Rafi Yoeli (רפי יואלי) is an Israeli pilot, inventor, designer of two proposed flying cars (Urban Aeronautics X-Hawk, Tactical Robotics Cormorant), and CEO of Urban Aeronautics Ltd., which he founded in Yavne, Israel in 2000.

==Early life and education==
Yoeli was born in Tel Aviv, circa 1950, and later served as a reserve officer in the Israeli Air Force. He attended Technion – Israel Institute of Technology.

==Career==
Following his Israeli Air Force service, Yoeli joined Israel Aerospace Industries Ltd., then was with Boeing in Seattle for 18 months. In 1989, Yoeli founded Aero Design & Development Ltd (AD&D, Ltd.), acting as managing director. In 2001, he started his own company in Israel, Urban Aeronautics, to develop "robots and flying machines."
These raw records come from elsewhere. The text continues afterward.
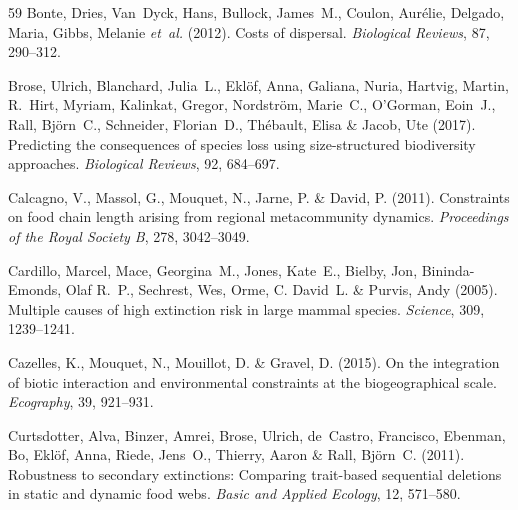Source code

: \documentclass[11pt]{article}
\begin{document}
\begin{thebibliography}{59}
Bonte, Dries, Van~Dyck, Hans, Bullock, James~M., Coulon, Aurélie, Delgado,
  Maria, Gibbs, Melanie \emph{et~al.} (2012).
\newblock Costs of dispersal.
\newblock \emph{Biological Reviews}, 87, 290--312.

Brose, Ulrich, Blanchard, Julia~L., Eklöf, Anna, Galiana, Nuria, Hartvig,
  Martin, R.~Hirt, Myriam, Kalinkat, Gregor, Nordström, Marie~C., O'Gorman,
  Eoin~J., Rall, Björn~C., Schneider, Florian~D., Thébault, Elisa \& Jacob,
  Ute (2017).
\newblock Predicting the consequences of species loss using size-structured
  biodiversity approaches.
\newblock \emph{Biological Reviews}, 92, 684--697.

Calcagno, V., Massol, G., Mouquet, N., Jarne, P. \& David, P. (2011).
\newblock Constraints on food chain length arising from regional metacommunity
  dynamics.
\newblock \emph{Proceedings of the Royal Society B}, 278, 3042--3049.

Cardillo, Marcel, Mace, Georgina~M., Jones, Kate~E., Bielby, Jon,
  Bininda-Emonds, Olaf R.~P., Sechrest, Wes, Orme, C. David~L. \& Purvis, Andy
  (2005).
\newblock Multiple causes of high extinction risk in large mammal species.
\newblock \emph{Science}, 309, 1239--1241.

Cazelles, K., Mouquet, N., Mouillot, D. \& Gravel, D. (2015).
\newblock On the integration of biotic interaction and environmental
  constraints at the biogeographical scale.
\newblock \emph{Ecography}, 39, 921--931.

Curtsdotter, Alva, Binzer, Amrei, Brose, Ulrich, de~Castro, Francisco, Ebenman,
  Bo, Eklöf, Anna, Riede, Jens~O., Thierry, Aaron \& Rall, Björn~C. (2011).
\newblock Robustness to secondary extinctions: Comparing trait-based sequential
  deletions in static and dynamic food webs.
\newblock \emph{Basic and Applied Ecology}, 12, 571--580.


\end{thebibliography}
\end{document}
During the 2000s and 2010s, Yoeli designed and tested the Tactical Robotics Cormorant, formerly AirMule or Mule, a flying car unmanned aerial vehicle (UAV), built by Tactical Robotics Ltd., another subsidiary of Urban Aeronautics Ltd.

===Designer===
Yoeli envisioned a hovering vehicle similar to helicopters, but with rotors below the cockpit and passenger seating above it. He developed a plan for a flying rescue vehicle that, while still able to hover, would not have the restrictions that helicopters have, due to rotors, enabling his flying car to work in crowded terrains as in a city or urban area, where rescue would normally be much harder or impossible. Though initially designing a flying car modeled after a sports car; Yoeli realized that a car modeled after a rescue vehicle would sell more successfully. Urban Aeronautics Ltd. was founded to officially develop the concept of the Urban Aeronautics X-Hawk.

In an interview with Swedish newspaper Aftonbladet; Yoeli stated that his flying car, the X-Hawk, would be developed for both military and civilian personal use. The flying car was scheduled to be available to consumers in 2020, at a cost of about $3.2 million USD.